Work item: Report every line below that carries the word "should".
++++ Data
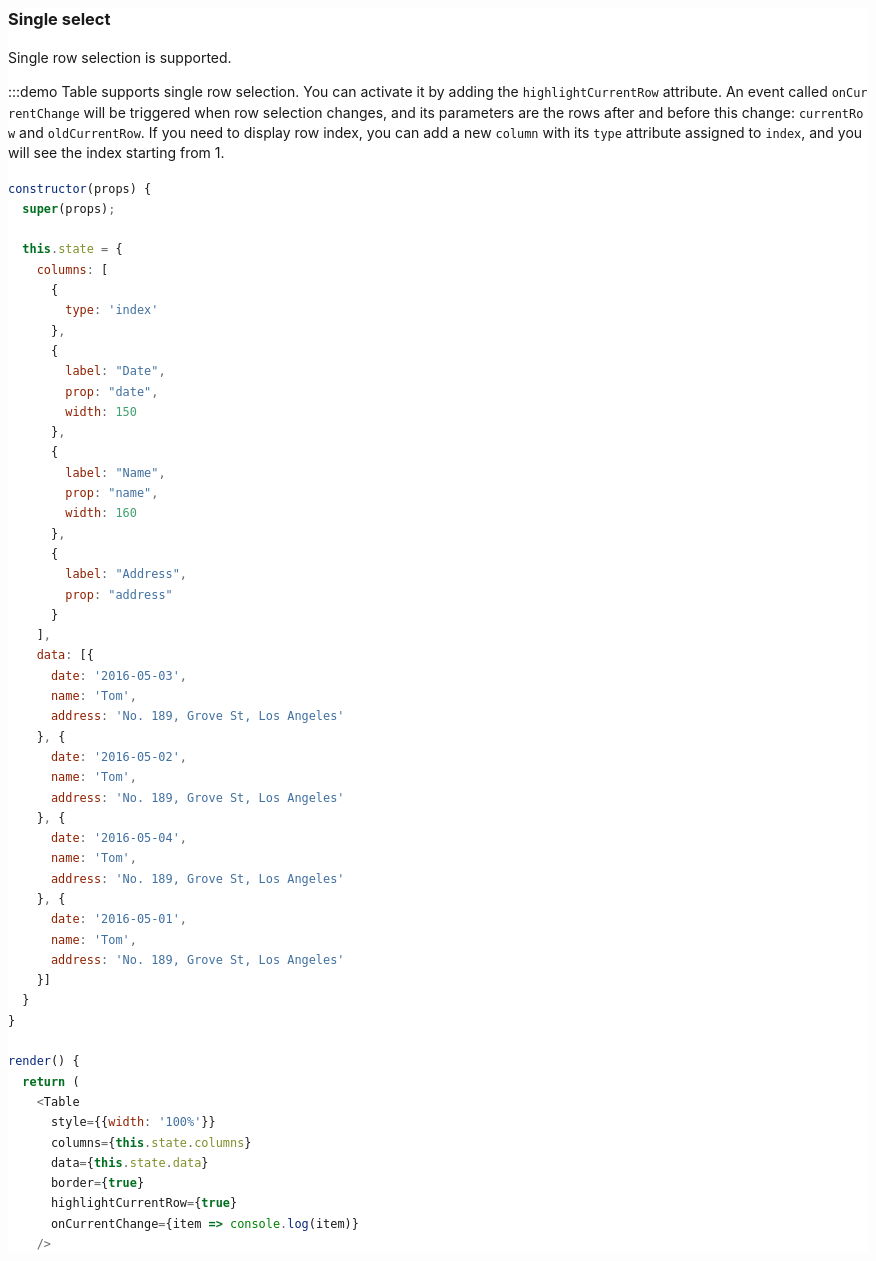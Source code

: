 ### Single select

Single row selection is supported.

:::demo Table supports single row selection. You can activate it by adding the `highlightCurrentRow` attribute. An event called `onCurrentChange` will be triggered when row selection changes, and its parameters are the rows after and before this change: `currentRow` and `oldCurrentRow`. If you need to display row index, you can add a new `column` with its `type` attribute assigned to `index`, and you will see the index starting from 1.

```js
constructor(props) {
  super(props);

  this.state = {
    columns: [
      {
        type: 'index'
      },
      {
        label: "Date",
        prop: "date",
        width: 150
      },
      {
        label: "Name",
        prop: "name",
        width: 160
      },
      {
        label: "Address",
        prop: "address"
      }
    ],
    data: [{
      date: '2016-05-03',
      name: 'Tom',
      address: 'No. 189, Grove St, Los Angeles'
    }, {
      date: '2016-05-02',
      name: 'Tom',
      address: 'No. 189, Grove St, Los Angeles'
    }, {
      date: '2016-05-04',
      name: 'Tom',
      address: 'No. 189, Grove St, Los Angeles'
    }, {
      date: '2016-05-01',
      name: 'Tom',
      address: 'No. 189, Grove St, Los Angeles'
    }]
  }
}

render() {
  return (
    <Table
      style={{width: '100%'}}
      columns={this.state.columns}
      data={this.state.data}
      border={true}
      highlightCurrentRow={true}
      onCurrentChange={item => console.log(item)}
    />
```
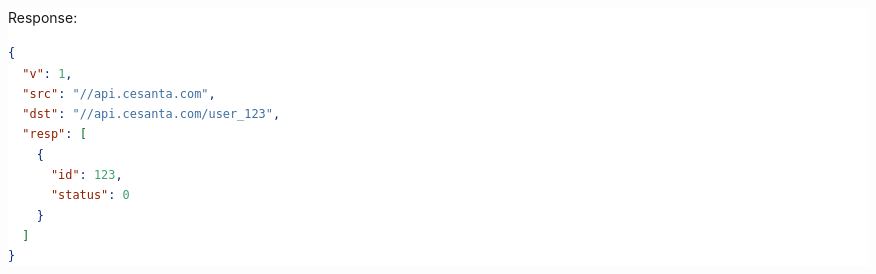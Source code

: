 Response:
```json
{
  "v": 1,
  "src": "//api.cesanta.com",
  "dst": "//api.cesanta.com/user_123",
  "resp": [
    {
      "id": 123,
      "status": 0
    }
  ]
}

```


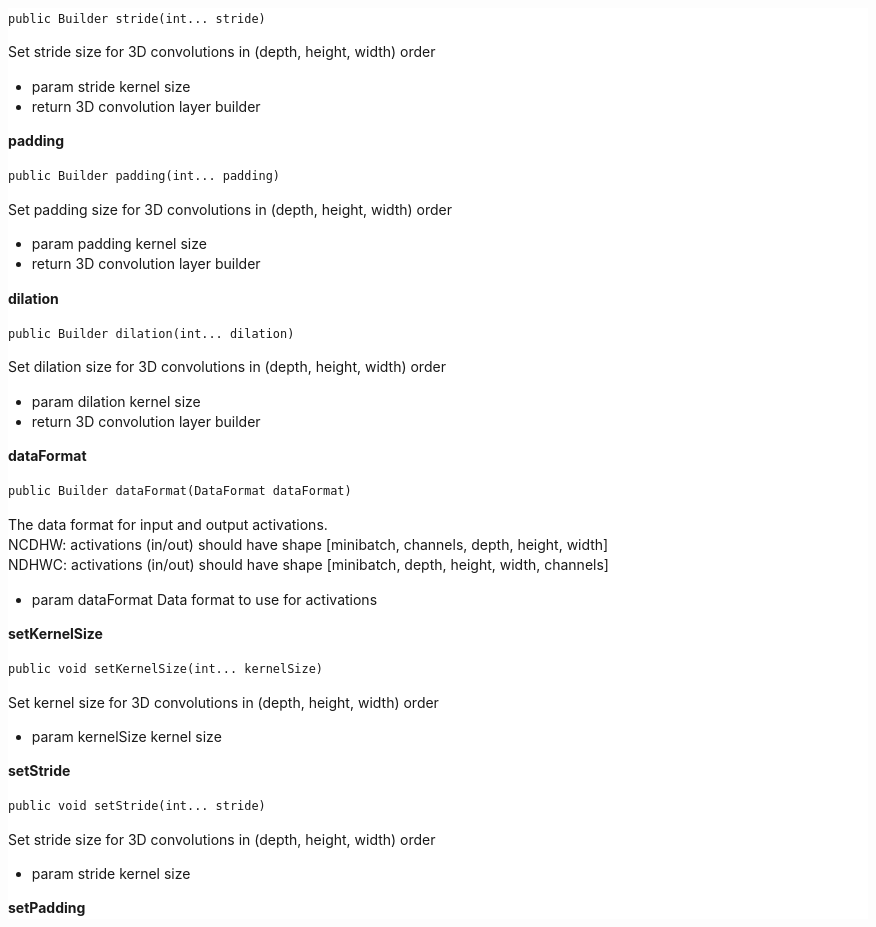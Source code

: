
 ```
public Builder stride(int... stride)
```

Set stride size for 3D convolutions in (depth, height, width) order

* param stride kernel size
* return 3D convolution layer builder

**padding**

```
public Builder padding(int... padding)
```

Set padding size for 3D convolutions in (depth, height, width) order

* param padding kernel size
* return 3D convolution layer builder

**dilation**

```
public Builder dilation(int... dilation)
```

Set dilation size for 3D convolutions in (depth, height, width) order

* param dilation kernel size
* return 3D convolution layer builder

**dataFormat**

```
public Builder dataFormat(DataFormat dataFormat)
```

The data format for input and output activations.\
NCDHW: activations (in/out) should have shape \[minibatch, channels, depth, height, width]\
NDHWC: activations (in/out) should have shape \[minibatch, depth, height, width, channels]

* param dataFormat Data format to use for activations

**setKernelSize**

```
public void setKernelSize(int... kernelSize)
```

Set kernel size for 3D convolutions in (depth, height, width) order

* param kernelSize kernel size

**setStride**

```
public void setStride(int... stride)
```

Set stride size for 3D convolutions in (depth, height, width) order

* param stride kernel size

**setPadding**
++++++++
Reply:
NCDHW: activations (in/out) should have shape \[minibatch, channels, depth, height, width]\
NDHWC: activations (in/out) should have shape \[minibatch, depth, height, width, channels]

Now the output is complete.